_WORK REQUIRED_.
Pick out every line of the entries below where "aligncenter" occurs, and copy those lines.

Stored data:
————————
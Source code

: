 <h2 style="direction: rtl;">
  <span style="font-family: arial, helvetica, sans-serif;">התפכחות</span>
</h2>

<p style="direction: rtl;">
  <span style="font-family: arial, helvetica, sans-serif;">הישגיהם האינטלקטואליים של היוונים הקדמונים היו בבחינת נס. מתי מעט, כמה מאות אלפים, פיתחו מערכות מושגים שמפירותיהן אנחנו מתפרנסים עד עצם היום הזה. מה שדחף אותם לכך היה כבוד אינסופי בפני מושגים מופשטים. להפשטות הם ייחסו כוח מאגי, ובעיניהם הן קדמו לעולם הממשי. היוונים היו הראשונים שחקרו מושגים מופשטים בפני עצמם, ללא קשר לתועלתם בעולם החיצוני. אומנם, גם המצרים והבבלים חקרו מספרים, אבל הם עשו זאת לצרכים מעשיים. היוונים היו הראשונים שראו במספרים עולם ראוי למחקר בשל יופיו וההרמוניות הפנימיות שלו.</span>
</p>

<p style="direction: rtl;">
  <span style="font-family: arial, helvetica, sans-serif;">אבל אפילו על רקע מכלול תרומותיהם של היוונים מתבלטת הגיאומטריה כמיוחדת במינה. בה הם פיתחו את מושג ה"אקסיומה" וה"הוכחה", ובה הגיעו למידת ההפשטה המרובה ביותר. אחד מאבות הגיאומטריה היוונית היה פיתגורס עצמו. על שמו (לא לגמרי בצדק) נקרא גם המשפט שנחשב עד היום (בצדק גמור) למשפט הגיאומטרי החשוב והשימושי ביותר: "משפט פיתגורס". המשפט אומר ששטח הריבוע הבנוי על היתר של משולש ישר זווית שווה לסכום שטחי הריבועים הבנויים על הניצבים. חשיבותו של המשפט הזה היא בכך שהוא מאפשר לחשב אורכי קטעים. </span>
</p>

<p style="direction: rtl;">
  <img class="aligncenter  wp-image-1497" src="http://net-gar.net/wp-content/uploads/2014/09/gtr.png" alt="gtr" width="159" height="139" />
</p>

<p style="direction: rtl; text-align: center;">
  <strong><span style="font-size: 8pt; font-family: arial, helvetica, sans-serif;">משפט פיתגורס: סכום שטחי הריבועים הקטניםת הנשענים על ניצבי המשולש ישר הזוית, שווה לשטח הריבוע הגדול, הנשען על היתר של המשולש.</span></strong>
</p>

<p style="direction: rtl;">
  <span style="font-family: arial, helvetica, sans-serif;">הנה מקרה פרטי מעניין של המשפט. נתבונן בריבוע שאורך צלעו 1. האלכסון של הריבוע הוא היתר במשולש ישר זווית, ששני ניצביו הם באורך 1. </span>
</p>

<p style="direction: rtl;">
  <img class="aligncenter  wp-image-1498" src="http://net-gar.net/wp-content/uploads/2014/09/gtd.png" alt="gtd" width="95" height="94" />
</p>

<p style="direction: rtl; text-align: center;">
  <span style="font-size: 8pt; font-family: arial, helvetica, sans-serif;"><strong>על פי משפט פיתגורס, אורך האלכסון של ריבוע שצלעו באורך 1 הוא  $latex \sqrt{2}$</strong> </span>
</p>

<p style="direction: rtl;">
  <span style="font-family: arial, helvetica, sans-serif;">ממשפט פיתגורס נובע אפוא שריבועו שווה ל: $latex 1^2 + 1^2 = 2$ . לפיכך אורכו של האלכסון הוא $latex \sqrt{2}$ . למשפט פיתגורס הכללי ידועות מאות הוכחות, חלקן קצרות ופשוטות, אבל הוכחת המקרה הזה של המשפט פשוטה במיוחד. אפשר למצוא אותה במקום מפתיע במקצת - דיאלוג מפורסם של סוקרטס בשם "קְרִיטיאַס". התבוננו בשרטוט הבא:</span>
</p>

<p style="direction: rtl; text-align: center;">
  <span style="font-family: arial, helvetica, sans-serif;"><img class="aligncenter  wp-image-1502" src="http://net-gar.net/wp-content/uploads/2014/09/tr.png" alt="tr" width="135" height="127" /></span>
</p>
————————
_RESPONSE FOR THIS EXERCISE_.
  <img class="aligncenter  wp-image-1497" src="http://net-gar.net/wp-content/uploads/2014/09/gtr.png" alt="gtr" width="159" height="139" />
  <img class="aligncenter  wp-image-1498" src="http://net-gar.net/wp-content/uploads/2014/09/gtd.png" alt="gtd" width="95" height="94" />
  <span style="font-family: arial, helvetica, sans-serif;"><img class="aligncenter  wp-image-1502" src="http://net-gar.net/wp-content/uploads/2014/09/tr.png" alt="tr" width="135" height="127" /></span>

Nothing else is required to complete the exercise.